Nelson Nash’s Becoming Your Own Banker: PART III Lesson 3 How to Start Building Your Own Banking System

Home » July 2021 » Nelson Nash’s Becoming Your Own Banker: PART III Lesson 3 How to Start Building Your Own Banking System

Content: Page 42-43, Becoming Your Own Banker Fifth Edition

Now, let’s look at Method E. We will call this twin “Insurance Sister.” She uses dividend-paying whole life insurance as a depositary of the necessary capital to create her banking system to finance her automobiles. She puts $5,000 per year into very high-premium life insurance with a mutual company. Recall the diagram back on page 41. (There are some exceptions to this requirement – there are some stock companies that have dividend-paying policies that perform very well).

After the seven years of capitalization, she withdraws dividends in the amount required to pay cash for the car. Her cash flow is identical with her sister. In this case she is not making a policy loan. In order to play honest banker with herself, she must make premium payments to her policy instead of loan repayments to a finance company – but in the same amount that she would have to pay to one – in this case, $3,030.00 per year – the same as her sister is using to buy C/Ds.

Notice that in Table (1) the results favor “C/D Sister” up through year 14 – but from that point on the difference favors “Insurance Sister” in an accelerating fashion. There is a very simple explanation for this effect. Hardly anyone takes into consideration that the Banker in Method D that issued the C/D went through a long and costly process of getting a bank charter and winning the deposits of customers (whose money he lends to borrowers). It is just like getting started in the grocery business as described in the first part of this course.

Every time a person buys a life insurance policy, he is starting a business from scratch. There is the inevitable delay in results in getting a business started. The life insurance company is nothing more than an administrator of the plan the policy owner has adopted as his own.

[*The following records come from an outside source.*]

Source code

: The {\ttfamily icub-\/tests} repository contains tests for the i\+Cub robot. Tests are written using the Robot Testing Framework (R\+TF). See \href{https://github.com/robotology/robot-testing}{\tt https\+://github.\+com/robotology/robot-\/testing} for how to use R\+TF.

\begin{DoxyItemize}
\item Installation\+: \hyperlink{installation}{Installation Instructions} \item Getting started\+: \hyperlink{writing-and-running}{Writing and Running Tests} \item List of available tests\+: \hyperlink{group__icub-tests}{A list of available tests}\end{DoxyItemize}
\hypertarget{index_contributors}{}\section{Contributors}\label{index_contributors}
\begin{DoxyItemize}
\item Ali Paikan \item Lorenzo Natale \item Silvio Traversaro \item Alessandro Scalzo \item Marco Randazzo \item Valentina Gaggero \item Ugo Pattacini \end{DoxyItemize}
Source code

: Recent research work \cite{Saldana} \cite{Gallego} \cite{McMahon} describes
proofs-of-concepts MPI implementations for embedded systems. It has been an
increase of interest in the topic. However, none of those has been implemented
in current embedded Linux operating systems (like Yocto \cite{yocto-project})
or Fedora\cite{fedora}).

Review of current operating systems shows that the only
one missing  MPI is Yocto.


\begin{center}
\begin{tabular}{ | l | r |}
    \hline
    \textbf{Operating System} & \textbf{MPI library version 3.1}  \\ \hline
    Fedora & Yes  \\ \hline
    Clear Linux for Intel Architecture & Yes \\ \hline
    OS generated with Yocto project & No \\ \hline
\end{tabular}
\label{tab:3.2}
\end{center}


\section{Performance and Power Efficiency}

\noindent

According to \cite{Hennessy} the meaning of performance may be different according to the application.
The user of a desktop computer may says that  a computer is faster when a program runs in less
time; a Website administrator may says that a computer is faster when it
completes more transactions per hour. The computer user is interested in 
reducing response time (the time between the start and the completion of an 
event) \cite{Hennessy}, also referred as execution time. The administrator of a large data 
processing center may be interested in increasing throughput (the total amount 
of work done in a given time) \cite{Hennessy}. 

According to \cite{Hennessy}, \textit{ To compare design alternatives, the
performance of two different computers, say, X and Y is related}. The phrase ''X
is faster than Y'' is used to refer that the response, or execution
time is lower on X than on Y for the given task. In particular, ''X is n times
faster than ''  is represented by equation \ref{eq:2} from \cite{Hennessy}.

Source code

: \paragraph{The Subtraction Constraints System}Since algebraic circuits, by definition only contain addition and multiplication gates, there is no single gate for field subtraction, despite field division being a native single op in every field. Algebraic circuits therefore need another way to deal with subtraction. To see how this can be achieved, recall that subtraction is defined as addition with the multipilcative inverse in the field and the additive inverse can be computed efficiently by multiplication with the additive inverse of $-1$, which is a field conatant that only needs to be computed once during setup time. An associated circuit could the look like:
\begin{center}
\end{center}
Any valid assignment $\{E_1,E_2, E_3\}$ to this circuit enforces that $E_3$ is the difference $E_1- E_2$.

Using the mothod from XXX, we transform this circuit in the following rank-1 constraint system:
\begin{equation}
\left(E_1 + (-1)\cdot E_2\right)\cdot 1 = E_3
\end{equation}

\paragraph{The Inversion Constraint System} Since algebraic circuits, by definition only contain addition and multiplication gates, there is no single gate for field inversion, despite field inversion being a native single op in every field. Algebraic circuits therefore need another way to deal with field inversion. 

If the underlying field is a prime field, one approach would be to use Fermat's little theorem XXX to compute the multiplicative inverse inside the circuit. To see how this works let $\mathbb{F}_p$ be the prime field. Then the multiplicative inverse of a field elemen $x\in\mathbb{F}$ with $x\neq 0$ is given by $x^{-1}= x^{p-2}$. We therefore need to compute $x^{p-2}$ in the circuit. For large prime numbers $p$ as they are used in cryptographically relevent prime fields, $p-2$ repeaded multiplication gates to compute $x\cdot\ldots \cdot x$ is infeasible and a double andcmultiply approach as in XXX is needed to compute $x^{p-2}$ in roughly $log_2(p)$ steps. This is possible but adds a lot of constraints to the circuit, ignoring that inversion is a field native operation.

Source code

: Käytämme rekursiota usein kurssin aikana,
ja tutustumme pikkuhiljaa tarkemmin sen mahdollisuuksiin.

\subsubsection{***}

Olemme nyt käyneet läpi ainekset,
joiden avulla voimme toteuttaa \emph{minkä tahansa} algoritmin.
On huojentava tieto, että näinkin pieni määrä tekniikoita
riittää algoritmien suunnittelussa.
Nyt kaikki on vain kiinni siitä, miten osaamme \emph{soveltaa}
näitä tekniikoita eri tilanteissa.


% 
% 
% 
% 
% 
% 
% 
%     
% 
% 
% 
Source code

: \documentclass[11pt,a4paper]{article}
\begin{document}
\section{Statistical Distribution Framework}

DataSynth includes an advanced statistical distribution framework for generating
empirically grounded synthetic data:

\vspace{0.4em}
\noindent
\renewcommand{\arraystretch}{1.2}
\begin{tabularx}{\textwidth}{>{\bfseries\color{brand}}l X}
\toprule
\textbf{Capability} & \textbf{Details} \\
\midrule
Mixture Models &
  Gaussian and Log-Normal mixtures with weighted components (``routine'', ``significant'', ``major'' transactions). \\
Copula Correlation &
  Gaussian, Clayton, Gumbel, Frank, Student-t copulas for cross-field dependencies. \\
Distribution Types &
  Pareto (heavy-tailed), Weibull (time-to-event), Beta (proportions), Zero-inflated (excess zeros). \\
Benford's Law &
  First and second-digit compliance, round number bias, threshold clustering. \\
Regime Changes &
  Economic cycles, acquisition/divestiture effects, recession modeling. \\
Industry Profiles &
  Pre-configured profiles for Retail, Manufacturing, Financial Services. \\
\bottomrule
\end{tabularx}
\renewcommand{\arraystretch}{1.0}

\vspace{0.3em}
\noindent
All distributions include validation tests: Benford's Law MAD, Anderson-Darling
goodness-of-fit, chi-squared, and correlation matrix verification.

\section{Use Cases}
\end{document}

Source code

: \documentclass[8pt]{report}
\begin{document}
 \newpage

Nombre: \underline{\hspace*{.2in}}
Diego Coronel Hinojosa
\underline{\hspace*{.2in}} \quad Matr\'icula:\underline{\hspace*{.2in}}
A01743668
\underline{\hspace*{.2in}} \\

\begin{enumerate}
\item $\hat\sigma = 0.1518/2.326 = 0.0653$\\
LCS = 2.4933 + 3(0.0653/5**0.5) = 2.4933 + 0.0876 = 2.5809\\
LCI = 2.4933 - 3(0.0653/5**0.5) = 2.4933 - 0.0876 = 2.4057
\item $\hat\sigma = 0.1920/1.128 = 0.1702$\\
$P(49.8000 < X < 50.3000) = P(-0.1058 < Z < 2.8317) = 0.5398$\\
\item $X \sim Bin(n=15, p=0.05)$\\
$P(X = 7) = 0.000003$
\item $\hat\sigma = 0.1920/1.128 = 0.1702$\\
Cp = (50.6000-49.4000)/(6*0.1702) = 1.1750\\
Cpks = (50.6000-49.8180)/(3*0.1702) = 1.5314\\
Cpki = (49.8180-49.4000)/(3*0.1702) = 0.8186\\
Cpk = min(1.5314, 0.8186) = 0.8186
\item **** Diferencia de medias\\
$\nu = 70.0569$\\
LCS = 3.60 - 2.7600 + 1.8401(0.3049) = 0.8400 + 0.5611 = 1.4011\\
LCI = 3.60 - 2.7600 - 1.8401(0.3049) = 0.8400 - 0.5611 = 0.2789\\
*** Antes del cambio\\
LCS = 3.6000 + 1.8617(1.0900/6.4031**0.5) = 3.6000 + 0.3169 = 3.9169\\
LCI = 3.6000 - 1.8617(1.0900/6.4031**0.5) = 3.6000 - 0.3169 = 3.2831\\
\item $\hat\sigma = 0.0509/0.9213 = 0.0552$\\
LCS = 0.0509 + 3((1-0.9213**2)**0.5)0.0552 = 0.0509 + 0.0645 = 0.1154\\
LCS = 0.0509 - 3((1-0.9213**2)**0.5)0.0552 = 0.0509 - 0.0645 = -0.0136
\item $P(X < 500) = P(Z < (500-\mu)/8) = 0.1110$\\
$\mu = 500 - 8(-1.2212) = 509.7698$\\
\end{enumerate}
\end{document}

If you have seen an Executive Vice-President at a Life Insurance Company and an Executive Vice-President at a Bank, they could change jobs every six months, and no one would know the difference! For practical purposes they do the same thing. It is the Stockholder (or Bank Owner) that makes all the difference. This is the party that puts up the capital to start the business and earns the rewards or suffers the loss.

Remember the “characters in the play” in the last lesson – both Method D and E is dependent on borrowers to make their business successful. In the Life Insurance method, the policy owner is earning both dividends and interest. There are no stockholders! The cost of administration in both cases is a “wash.” Look at year 52 in Table (1) and compare the difference between the methods. The difference is what went to the stockholders at the bank in Method D, if it were accumulated on a tax-deferred basis for that period of time. To make all this money the Banker had to go through that gory mess that was described on page 21 & 22. But hardly anyone takes this into consideration. They all tend to look at the early years of the two methods and conclude, “Life insurance is a poor place to accumulate wealth.” They couldn’t be more wrong!

In studying Table (1), when you get to year 52, you may realize that you are just now witnessing the real power of the life insurance method – the comparison of the of the retirement income that can come from each method. If “C/D Sister” wants to withdraw $50,000 per year she had better not live very long because she is going to run out of money in five years and eight months! But the cash value belonging to “Life Insurance Sister” is still growing although she is drawing out $50,000 in dividends until the cost basis is recovered and from policy loans from that point on, hence the income is not a taxable event.

Assume that “Life Insurance Sister” dies at the 65th year (age 85). She has withdrawn $650,000 in dividend income and then the net death benefit is $1,365,057!! If she lived longer then the dividend income would continue, and the death benefit would never get below $1,000,000. There is no real comparison between the methods.

This is what the Infinite Banking Concept is all about – recovering the interest that one normally pays to some banking institution and then lending it to others so that the policy owner makes what a bank does. It is like building an environment in the airplane world where you have a perpetual tailwind instead of a perpetual headwind. Isn’t that simple?!

Controlling the environment is much more productive than trying to make the airplane fly 5 miles per hour faster!